• TASK PROMPT: Output the records in full, exactly as given.
____________
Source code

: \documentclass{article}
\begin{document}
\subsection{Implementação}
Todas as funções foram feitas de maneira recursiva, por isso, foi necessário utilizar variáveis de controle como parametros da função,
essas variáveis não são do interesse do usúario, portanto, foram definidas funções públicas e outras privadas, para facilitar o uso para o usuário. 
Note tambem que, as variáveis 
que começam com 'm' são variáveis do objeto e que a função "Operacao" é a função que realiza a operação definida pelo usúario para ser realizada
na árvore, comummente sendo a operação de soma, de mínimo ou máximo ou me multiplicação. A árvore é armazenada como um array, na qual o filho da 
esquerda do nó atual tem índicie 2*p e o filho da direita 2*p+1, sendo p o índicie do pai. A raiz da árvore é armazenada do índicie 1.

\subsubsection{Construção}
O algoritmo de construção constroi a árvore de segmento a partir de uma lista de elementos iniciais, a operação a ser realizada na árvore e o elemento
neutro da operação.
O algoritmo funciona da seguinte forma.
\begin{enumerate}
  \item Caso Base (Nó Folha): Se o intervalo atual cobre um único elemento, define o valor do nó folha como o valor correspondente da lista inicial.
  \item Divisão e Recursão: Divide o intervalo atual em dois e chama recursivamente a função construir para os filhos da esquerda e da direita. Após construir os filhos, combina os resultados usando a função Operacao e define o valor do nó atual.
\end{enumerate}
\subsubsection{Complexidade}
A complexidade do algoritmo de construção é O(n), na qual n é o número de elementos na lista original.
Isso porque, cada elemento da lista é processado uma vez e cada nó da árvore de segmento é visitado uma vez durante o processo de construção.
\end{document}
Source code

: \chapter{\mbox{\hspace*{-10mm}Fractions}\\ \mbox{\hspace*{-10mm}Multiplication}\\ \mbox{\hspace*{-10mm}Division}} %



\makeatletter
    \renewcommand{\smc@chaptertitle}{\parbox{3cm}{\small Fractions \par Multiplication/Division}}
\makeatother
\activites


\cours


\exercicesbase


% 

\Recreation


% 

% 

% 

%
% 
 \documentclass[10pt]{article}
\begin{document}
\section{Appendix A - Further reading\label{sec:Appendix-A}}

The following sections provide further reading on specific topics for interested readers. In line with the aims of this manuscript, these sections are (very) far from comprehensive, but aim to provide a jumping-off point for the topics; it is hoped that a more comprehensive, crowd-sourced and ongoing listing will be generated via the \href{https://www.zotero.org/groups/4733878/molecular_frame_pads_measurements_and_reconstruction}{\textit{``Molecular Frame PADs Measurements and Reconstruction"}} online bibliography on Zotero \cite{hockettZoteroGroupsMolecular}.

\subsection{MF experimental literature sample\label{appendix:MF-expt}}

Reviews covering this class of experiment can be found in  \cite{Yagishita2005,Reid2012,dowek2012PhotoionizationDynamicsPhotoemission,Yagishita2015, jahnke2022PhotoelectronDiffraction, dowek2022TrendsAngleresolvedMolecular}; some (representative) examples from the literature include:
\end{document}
____________
• WRITTEN SOLUTION:
Source code

: \documentclass{article}
\begin{document}
\subsection{Implementação}
Todas as funções foram feitas de maneira recursiva, por isso, foi necessário utilizar variáveis de controle como parametros da função,
essas variáveis não são do interesse do usúario, portanto, foram definidas funções públicas e outras privadas, para facilitar o uso para o usuário. 
Note tambem que, as variáveis 
que começam com 'm' são variáveis do objeto e que a função "Operacao" é a função que realiza a operação definida pelo usúario para ser realizada
na árvore, comummente sendo a operação de soma, de mínimo ou máximo ou me multiplicação. A árvore é armazenada como um array, na qual o filho da 
esquerda do nó atual tem índicie 2*p e o filho da direita 2*p+1, sendo p o índicie do pai. A raiz da árvore é armazenada do índicie 1.

\subsubsection{Construção}
O algoritmo de construção constroi a árvore de segmento a partir de uma lista de elementos iniciais, a operação a ser realizada na árvore e o elemento
neutro da operação.
O algoritmo funciona da seguinte forma.
\begin{enumerate}
  \item Caso Base (Nó Folha): Se o intervalo atual cobre um único elemento, define o valor do nó folha como o valor correspondente da lista inicial.
  \item Divisão e Recursão: Divide o intervalo atual em dois e chama recursivamente a função construir para os filhos da esquerda e da direita. Após construir os filhos, combina os resultados usando a função Operacao e define o valor do nó atual.
\end{enumerate}
\subsubsection{Complexidade}
A complexidade do algoritmo de construção é O(n), na qual n é o número de elementos na lista original.
Isso porque, cada elemento da lista é processado uma vez e cada nó da árvore de segmento é visitado uma vez durante o processo de construção.
\end{document}
Source code

: \chapter{\mbox{\hspace*{-10mm}Fractions}\\ \mbox{\hspace*{-10mm}Multiplication}\\ \mbox{\hspace*{-10mm}Division}} %



\makeatletter
    \renewcommand{\smc@chaptertitle}{\parbox{3cm}{\small Fractions \par Multiplication/Division}}
\makeatother
\activites


\cours


\exercicesbase


% 

\Recreation


% 

% 

% 

%
% 
 \documentclass[10pt]{article}
\begin{document}
\section{Appendix A - Further reading\label{sec:Appendix-A}}

The following sections provide further reading on specific topics for interested readers. In line with the aims of this manuscript, these sections are (very) far from comprehensive, but aim to provide a jumping-off point for the topics; it is hoped that a more comprehensive, crowd-sourced and ongoing listing will be generated via the \href{https://www.zotero.org/groups/4733878/molecular_frame_pads_measurements_and_reconstruction}{\textit{``Molecular Frame PADs Measurements and Reconstruction"}} online bibliography on Zotero \cite{hockettZoteroGroupsMolecular}.

\subsection{MF experimental literature sample\label{appendix:MF-expt}}

Reviews covering this class of experiment can be found in  \cite{Yagishita2005,Reid2012,dowek2012PhotoionizationDynamicsPhotoemission,Yagishita2015, jahnke2022PhotoelectronDiffraction, dowek2022TrendsAngleresolvedMolecular}; some (representative) examples from the literature include:
\end{document}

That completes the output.